* Exercise prompt
Lines in the listing below that contain the string "global" are to be found and copied.
↓
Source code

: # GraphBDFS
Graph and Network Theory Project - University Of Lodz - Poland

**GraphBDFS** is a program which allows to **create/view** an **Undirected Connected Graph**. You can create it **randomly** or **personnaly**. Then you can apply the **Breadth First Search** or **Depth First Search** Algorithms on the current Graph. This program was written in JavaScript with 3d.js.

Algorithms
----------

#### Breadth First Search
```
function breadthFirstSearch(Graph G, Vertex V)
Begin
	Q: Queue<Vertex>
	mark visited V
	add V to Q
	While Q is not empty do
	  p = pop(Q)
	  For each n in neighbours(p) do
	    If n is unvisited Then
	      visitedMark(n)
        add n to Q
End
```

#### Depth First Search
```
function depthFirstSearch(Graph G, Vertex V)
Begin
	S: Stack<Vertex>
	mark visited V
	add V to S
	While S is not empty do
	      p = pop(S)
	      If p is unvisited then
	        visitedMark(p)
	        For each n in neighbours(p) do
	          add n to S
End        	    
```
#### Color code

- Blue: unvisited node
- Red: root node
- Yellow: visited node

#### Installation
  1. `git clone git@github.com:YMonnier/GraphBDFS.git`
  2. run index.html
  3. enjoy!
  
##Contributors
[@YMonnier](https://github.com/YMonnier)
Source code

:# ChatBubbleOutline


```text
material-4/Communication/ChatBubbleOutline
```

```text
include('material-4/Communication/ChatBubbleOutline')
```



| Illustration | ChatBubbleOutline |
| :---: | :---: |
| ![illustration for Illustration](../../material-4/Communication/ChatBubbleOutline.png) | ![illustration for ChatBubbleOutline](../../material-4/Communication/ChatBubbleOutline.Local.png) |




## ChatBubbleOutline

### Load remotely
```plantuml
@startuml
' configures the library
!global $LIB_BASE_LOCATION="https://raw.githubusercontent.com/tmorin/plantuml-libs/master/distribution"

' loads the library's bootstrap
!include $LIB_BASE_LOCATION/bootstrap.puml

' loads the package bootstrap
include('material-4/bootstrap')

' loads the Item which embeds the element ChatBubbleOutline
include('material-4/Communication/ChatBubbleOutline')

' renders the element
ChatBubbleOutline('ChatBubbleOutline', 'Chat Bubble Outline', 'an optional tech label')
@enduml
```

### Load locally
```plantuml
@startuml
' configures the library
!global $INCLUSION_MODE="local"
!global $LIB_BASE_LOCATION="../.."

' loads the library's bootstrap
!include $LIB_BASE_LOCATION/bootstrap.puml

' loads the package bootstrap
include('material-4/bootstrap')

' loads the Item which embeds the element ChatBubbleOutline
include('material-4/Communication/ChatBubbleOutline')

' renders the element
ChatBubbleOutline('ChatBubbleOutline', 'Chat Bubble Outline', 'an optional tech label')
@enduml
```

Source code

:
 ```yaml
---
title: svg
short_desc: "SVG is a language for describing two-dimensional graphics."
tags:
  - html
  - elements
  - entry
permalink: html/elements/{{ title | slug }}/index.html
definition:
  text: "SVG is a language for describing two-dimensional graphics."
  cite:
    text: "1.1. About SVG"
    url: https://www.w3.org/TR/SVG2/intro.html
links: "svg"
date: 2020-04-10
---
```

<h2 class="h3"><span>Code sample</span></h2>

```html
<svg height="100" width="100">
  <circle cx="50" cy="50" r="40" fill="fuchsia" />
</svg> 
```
↑
* Response for this exercise
!global $LIB_BASE_LOCATION="https://raw.githubusercontent.com/tmorin/plantuml-libs/master/distribution"
!global $INCLUSION_MODE="local"
!global $LIB_BASE_LOCATION="../.."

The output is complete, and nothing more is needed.